Exercise instructions: If a line in the listing below contains "problems", return that line.
^^^^^^^^^^^^^^^^
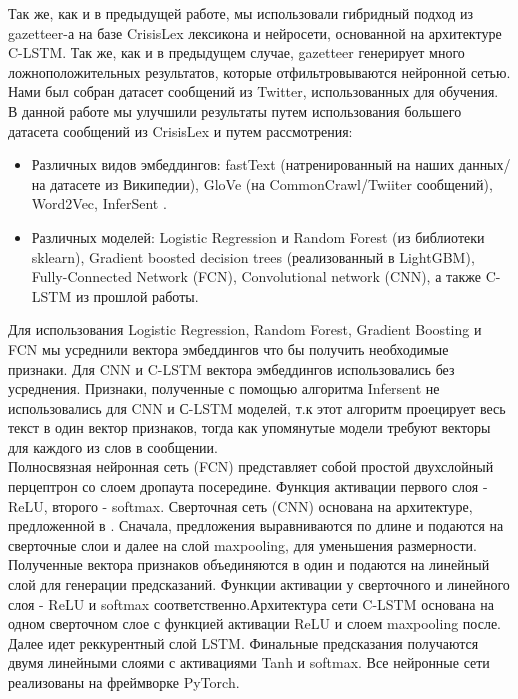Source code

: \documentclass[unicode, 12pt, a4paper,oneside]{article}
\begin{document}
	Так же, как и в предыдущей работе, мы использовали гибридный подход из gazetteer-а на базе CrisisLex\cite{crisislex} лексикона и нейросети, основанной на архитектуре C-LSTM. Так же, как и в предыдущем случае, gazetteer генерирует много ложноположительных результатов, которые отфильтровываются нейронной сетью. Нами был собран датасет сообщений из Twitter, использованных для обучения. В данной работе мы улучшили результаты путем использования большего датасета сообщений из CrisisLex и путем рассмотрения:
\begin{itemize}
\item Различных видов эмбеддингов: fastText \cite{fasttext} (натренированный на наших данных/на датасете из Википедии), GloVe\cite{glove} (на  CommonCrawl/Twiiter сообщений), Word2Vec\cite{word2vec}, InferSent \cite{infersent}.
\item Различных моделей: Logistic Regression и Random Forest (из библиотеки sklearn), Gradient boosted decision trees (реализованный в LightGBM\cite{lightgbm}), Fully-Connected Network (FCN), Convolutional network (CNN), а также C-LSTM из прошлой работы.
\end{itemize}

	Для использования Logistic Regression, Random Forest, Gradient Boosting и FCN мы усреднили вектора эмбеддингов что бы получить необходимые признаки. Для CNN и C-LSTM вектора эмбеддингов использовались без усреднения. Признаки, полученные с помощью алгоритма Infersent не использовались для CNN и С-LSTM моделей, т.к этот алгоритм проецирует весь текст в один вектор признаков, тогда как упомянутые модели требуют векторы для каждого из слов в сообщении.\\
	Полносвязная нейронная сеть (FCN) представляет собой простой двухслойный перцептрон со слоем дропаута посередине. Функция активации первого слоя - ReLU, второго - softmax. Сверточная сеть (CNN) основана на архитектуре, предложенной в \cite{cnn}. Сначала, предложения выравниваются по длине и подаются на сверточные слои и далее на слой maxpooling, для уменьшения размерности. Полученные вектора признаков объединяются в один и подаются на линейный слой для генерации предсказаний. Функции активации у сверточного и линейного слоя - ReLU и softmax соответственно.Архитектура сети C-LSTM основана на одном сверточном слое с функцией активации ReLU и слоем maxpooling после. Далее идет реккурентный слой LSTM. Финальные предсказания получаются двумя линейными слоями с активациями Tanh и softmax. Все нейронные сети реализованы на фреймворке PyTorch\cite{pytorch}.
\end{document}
^^^^^^^^^^^^^^^^
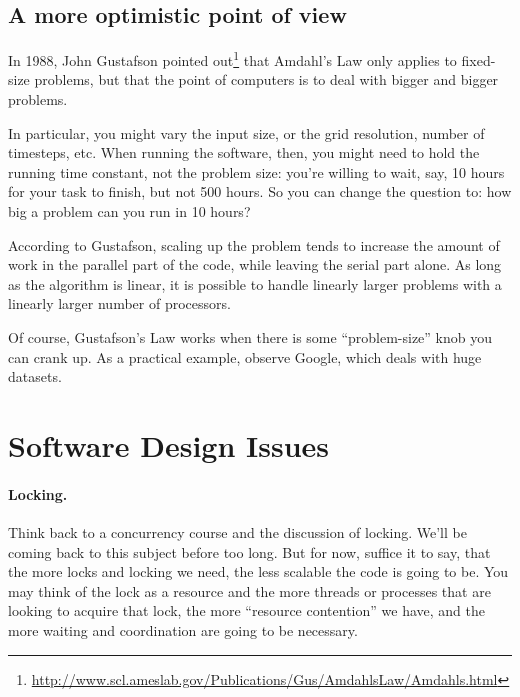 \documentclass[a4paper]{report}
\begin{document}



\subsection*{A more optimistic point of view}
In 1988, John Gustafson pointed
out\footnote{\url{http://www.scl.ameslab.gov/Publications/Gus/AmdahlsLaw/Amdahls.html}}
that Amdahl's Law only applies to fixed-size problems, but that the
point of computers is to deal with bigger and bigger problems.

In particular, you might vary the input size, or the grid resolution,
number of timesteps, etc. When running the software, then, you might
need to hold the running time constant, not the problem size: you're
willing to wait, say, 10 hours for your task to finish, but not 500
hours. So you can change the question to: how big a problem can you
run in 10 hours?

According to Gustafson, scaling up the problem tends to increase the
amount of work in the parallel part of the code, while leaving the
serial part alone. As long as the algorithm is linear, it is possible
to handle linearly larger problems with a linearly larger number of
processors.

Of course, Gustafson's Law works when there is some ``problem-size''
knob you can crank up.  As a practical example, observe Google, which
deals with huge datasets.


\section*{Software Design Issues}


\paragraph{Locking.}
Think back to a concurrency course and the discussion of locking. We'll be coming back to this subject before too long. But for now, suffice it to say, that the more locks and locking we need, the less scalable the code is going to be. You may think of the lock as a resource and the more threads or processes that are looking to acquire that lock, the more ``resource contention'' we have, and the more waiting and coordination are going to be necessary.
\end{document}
^^^^^^^^^^^^^^^^
The answer:
that Amdahl's Law only applies to fixed-size problems, but that the
point of computers is to deal with bigger and bigger problems.
to handle linearly larger problems with a linearly larger number of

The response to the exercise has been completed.